DATA IN THIS EXERCISE:

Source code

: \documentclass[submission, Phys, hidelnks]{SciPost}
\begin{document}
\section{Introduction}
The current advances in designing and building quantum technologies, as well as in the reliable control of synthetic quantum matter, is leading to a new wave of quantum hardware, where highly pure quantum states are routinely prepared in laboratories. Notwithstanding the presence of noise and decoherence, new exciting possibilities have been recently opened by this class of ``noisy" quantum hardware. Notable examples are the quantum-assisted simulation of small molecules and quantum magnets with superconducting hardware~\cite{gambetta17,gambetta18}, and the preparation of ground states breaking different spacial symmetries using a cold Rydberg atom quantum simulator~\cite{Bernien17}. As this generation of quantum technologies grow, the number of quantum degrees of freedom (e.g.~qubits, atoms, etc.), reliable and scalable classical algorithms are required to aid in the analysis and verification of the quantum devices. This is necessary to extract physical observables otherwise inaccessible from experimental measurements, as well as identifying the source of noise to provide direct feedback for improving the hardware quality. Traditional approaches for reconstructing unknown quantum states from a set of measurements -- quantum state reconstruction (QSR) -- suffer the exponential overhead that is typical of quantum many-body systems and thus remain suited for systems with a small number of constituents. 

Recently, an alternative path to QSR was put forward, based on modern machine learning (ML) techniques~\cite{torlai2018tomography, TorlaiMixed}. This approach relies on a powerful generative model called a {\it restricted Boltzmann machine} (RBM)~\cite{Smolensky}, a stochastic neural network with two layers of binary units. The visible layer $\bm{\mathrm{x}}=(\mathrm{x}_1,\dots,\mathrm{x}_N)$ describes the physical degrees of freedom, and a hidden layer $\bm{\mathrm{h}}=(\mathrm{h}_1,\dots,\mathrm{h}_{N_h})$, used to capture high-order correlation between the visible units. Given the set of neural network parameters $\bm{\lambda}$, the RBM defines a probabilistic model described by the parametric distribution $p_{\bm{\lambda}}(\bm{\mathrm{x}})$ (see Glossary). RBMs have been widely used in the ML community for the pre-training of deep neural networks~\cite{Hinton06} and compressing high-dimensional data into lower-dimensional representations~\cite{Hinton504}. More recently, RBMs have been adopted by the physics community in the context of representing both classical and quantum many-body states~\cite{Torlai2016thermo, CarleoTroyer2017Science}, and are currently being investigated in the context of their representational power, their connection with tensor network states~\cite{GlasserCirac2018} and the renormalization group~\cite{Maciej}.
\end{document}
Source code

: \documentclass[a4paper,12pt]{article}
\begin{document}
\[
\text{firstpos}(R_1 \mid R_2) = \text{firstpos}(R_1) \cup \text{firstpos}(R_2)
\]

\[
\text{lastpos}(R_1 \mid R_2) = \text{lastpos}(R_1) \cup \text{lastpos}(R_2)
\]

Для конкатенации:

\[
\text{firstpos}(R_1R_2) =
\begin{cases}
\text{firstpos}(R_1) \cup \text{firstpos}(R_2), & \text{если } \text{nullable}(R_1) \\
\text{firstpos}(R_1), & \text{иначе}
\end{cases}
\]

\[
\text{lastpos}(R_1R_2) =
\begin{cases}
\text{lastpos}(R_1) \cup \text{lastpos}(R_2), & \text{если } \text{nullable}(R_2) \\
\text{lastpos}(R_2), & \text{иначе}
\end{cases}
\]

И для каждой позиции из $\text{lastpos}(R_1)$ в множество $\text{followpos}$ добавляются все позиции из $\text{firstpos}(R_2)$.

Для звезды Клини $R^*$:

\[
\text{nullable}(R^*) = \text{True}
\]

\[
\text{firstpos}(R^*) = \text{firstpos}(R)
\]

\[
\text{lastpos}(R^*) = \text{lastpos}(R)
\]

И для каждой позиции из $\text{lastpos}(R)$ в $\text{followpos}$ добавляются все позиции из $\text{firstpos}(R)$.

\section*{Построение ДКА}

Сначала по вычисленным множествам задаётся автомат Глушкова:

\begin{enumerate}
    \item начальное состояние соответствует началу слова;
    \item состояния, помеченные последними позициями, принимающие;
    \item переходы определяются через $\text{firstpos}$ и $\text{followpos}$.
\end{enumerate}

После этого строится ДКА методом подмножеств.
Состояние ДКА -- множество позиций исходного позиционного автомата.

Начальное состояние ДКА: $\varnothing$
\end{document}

EXERCISE: From the listing above, return each line with the word "firstpos".

WRITTEN RESPONSE:
\text{firstpos}(R_1 \mid R_2) = \text{firstpos}(R_1) \cup \text{firstpos}(R_2)
\text{firstpos}(R_1R_2) =
\text{firstpos}(R_1) \cup \text{firstpos}(R_2), & \text{если } \text{nullable}(R_1) \\
\text{firstpos}(R_1), & \text{иначе}
И для каждой позиции из $\text{lastpos}(R_1)$ в множество $\text{followpos}$ добавляются все позиции из $\text{firstpos}(R_2)$.
\text{firstpos}(R^*) = \text{firstpos}(R)
И для каждой позиции из $\text{lastpos}(R)$ в $\text{followpos}$ добавляются все позиции из $\text{firstpos}(R)$.
    \item переходы определяются через $\text{firstpos}$ и $\text{followpos}$.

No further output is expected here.